I want to write to you. I want to tell you how much I miss you and need you.

But I can’t. I’m sorry.

I love you.

I miss you.

I’m yours.

I don’t know if you will ever be there again… And it sets me into a panic, I don’t know how to be without US. I love you.

I’m sitting in my car. With the laptop. Trying to convince myself to keep breathing. It’s not really working.

I’m so confused. A little bit sad. Kinda mad. A tons more hurt.

I love you though. I have learned that no matter what my love for you will always be.

Be safe.

 

 

 

I’m ready to be in your arms again… Feeling a love only US can.

I love you. I love listening to you. I love hearing you, I really love hearing you (: I love the way you love me. I love the way you calm me or bring me back to US when I most need it.
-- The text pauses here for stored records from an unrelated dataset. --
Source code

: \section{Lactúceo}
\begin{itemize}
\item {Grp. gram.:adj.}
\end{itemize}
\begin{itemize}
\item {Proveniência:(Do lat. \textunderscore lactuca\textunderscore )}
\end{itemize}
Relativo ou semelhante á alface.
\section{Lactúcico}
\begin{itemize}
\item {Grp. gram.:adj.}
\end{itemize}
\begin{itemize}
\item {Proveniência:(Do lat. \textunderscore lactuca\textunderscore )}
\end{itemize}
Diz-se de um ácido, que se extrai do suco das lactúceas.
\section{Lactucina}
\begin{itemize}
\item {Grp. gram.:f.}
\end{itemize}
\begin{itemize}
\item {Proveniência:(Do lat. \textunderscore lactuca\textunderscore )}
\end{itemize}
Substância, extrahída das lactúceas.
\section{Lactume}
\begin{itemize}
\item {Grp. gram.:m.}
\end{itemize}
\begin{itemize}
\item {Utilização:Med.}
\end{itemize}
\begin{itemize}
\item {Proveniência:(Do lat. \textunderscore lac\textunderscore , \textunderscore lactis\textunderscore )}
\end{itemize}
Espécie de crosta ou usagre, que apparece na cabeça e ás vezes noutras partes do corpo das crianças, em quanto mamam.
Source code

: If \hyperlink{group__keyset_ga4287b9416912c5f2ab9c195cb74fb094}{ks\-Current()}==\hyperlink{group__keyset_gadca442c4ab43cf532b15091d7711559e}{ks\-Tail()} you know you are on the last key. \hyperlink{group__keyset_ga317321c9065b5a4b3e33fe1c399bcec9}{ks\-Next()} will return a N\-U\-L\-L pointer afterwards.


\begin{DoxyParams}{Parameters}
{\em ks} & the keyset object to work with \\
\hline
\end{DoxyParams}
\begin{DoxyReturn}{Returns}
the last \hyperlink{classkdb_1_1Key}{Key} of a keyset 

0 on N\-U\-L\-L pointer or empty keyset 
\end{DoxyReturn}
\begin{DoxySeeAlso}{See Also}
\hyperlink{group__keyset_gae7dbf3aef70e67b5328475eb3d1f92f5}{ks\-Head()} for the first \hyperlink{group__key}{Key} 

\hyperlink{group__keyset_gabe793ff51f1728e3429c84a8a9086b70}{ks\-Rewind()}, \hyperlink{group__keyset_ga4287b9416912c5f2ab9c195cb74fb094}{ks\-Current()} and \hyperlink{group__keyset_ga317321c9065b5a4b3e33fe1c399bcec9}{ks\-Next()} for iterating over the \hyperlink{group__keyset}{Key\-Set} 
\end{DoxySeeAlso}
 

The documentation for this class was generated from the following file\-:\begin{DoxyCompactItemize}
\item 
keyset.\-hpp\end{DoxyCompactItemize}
I miss you. I miss you every second we are apart. I’m sorry we are apart so much.

I love you.

I was gonna write but… ummm… I am a bit too distracted at the moment. I miss you.
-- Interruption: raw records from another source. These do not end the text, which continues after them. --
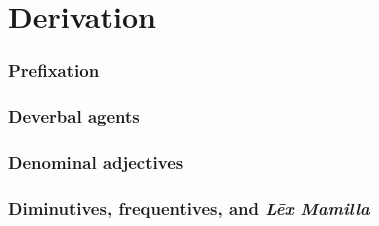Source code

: \chapter{Derivation}

\subsection{Prefixation}

\subsection{Deverbal agents}

\subsection{Denominal adjectives}

\subsection{Diminutives, frequentives, and \emph{Lēx Mamilla}}
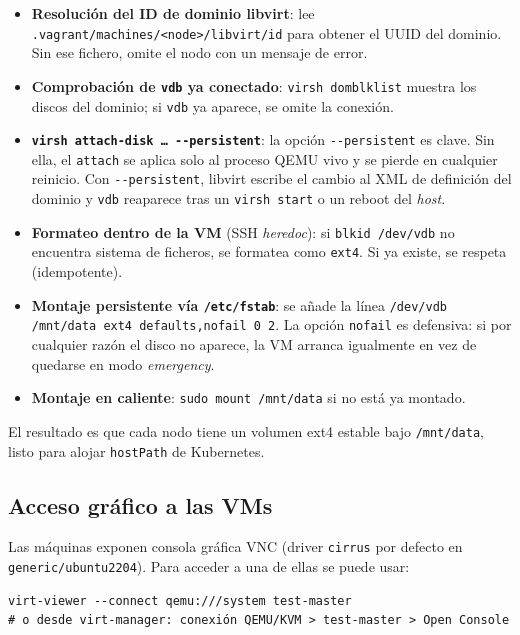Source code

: \begin{itemize}
  \item \textbf{Resolución del ID de dominio libvirt}: lee \texttt{.vagrant/machines/<node>/libvirt/id} para obtener el UUID del dominio. Sin ese fichero, omite el nodo con un mensaje de error.

  \item \textbf{Comprobación de \texttt{vdb} ya conectado}: \texttt{virsh domblklist} muestra los discos del dominio; si \texttt{vdb} ya aparece, se omite la conexión.

  \item \textbf{\texttt{virsh attach-disk \dots\ -{}-persistent}}: la opción \texttt{-{}-persistent} es clave. Sin ella, el \texttt{attach} se aplica solo al proceso QEMU vivo y se pierde en cualquier reinicio. Con \texttt{-{}-persistent}, libvirt escribe el cambio al XML de definición del dominio y \texttt{vdb} reaparece tras un \texttt{virsh start} o un reboot del \emph{host}.

  \item \textbf{Formateo dentro de la VM} (SSH \emph{heredoc}): si \texttt{blkid /dev/vdb} no encuentra sistema de ficheros, se formatea como \texttt{ext4}. Si ya existe, se respeta (idempotente).

  \item \textbf{Montaje persistente vía \texttt{/etc/fstab}}: se añade la línea \texttt{/dev/vdb /mnt/data ext4 defaults,nofail 0 2}. La opción \texttt{nofail} es defensiva: si por cualquier razón el disco no aparece, la VM arranca igualmente en vez de quedarse en modo \emph{emergency}.

  \item \textbf{Montaje en caliente}: \texttt{sudo mount /mnt/data} si no está ya montado.
\end{itemize}

El resultado es que cada nodo tiene un volumen ext4 estable bajo \texttt{/mnt/data}, listo para alojar \texttt{hostPath} de Kubernetes.

\subsection{Acceso gráfico a las VMs}

Las máquinas exponen consola gráfica VNC (driver \texttt{cirrus} por defecto en \texttt{generic/ubuntu2204}). Para acceder a una de ellas se puede usar:

\begin{lstlisting}[style=bash]
virt-viewer --connect qemu:///system test-master
# o desde virt-manager: conexión QEMU/KVM > test-master > Open Console
\end{lstlisting}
I’m assuming you can tell what’s distracting me…

I hate work. Ughhh…. I’m off to shower, thank god for hand held shower heads (:

I miss you. RawR

 

 

 

An early morning Miss List.

I have so much to say and yet nothing to type. I don’t know why this happens. I don’t know why I am always able to ‘write’ at the worst times. When I have some time to myself to do what I want, which happens to be write, I cant because my mind is racing in so many directions right now. Perhaps I should take a minute and be right back….

Mission accomplished and a Jason Mraz song to welcome me back? Gee, don’t I feel lucky.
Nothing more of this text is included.